### Exercise aim
Lines with the word "progression" in them are the ones to copy from the records.

### Given entries
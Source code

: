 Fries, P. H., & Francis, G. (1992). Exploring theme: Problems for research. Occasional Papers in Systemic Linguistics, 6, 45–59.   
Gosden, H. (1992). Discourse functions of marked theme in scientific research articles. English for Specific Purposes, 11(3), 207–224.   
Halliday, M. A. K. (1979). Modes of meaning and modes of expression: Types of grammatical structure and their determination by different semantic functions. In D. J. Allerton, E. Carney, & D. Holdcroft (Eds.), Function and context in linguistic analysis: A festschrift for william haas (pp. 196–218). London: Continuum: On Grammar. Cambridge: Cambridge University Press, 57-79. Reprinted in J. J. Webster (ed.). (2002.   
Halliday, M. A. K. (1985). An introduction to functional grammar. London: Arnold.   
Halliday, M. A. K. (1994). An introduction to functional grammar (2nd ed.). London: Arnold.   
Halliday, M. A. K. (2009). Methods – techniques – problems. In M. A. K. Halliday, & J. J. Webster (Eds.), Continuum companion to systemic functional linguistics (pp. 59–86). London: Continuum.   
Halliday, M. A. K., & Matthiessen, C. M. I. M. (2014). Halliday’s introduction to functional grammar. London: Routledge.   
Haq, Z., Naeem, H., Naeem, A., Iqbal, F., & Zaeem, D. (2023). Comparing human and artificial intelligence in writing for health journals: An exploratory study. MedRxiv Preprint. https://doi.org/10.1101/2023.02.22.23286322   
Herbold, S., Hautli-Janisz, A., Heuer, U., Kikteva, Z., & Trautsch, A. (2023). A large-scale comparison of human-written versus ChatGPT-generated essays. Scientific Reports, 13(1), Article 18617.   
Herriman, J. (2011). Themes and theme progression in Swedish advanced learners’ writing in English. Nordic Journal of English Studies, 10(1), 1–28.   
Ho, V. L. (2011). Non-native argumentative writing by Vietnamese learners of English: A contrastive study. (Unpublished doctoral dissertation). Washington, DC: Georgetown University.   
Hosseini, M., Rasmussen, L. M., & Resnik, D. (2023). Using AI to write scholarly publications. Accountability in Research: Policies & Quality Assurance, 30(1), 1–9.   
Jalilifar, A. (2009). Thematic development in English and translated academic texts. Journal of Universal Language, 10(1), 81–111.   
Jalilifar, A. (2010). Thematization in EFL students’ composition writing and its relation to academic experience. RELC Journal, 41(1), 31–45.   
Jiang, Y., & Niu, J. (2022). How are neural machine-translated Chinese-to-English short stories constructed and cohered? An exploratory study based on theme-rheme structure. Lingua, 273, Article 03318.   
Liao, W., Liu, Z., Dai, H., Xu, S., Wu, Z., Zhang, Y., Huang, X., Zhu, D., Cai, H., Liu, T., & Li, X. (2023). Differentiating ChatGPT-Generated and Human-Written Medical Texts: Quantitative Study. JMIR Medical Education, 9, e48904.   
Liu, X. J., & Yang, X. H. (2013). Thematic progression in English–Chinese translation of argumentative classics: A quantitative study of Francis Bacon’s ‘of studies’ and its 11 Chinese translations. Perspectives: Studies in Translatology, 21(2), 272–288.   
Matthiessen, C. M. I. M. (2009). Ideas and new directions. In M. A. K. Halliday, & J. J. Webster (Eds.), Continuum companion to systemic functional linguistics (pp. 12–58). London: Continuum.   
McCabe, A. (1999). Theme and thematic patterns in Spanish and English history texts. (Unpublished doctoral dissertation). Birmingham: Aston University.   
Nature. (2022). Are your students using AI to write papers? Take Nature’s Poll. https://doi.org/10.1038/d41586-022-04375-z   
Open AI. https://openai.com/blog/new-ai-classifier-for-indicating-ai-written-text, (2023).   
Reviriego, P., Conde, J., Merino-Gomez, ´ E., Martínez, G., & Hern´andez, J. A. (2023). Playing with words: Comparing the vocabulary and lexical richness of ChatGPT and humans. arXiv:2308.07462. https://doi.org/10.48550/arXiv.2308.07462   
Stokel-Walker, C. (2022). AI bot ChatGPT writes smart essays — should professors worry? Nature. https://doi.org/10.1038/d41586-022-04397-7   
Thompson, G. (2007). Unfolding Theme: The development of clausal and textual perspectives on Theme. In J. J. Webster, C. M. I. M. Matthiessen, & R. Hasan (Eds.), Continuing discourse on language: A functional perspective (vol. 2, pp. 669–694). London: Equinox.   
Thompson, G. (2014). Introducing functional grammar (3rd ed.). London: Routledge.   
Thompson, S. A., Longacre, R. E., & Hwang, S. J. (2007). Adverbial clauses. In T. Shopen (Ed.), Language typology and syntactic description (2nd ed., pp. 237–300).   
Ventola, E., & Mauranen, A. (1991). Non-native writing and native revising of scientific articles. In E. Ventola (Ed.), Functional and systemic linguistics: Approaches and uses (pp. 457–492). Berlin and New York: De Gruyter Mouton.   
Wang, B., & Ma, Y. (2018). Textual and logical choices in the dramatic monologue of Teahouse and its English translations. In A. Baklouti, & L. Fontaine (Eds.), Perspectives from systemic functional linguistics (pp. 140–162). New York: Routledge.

### Answer below
Herriman, J. (2011). Themes and theme progression in Swedish advanced learners’ writing in English. Nordic Journal of English Studies, 10(1), 1–28.   
Liu, X. J., & Yang, X. H. (2013). Thematic progression in English–Chinese translation of argumentative classics: A quantitative study of Francis Bacon’s ‘of studies’ and its 11 Chinese translations. Perspectives: Studies in Translatology, 21(2), 272–288.   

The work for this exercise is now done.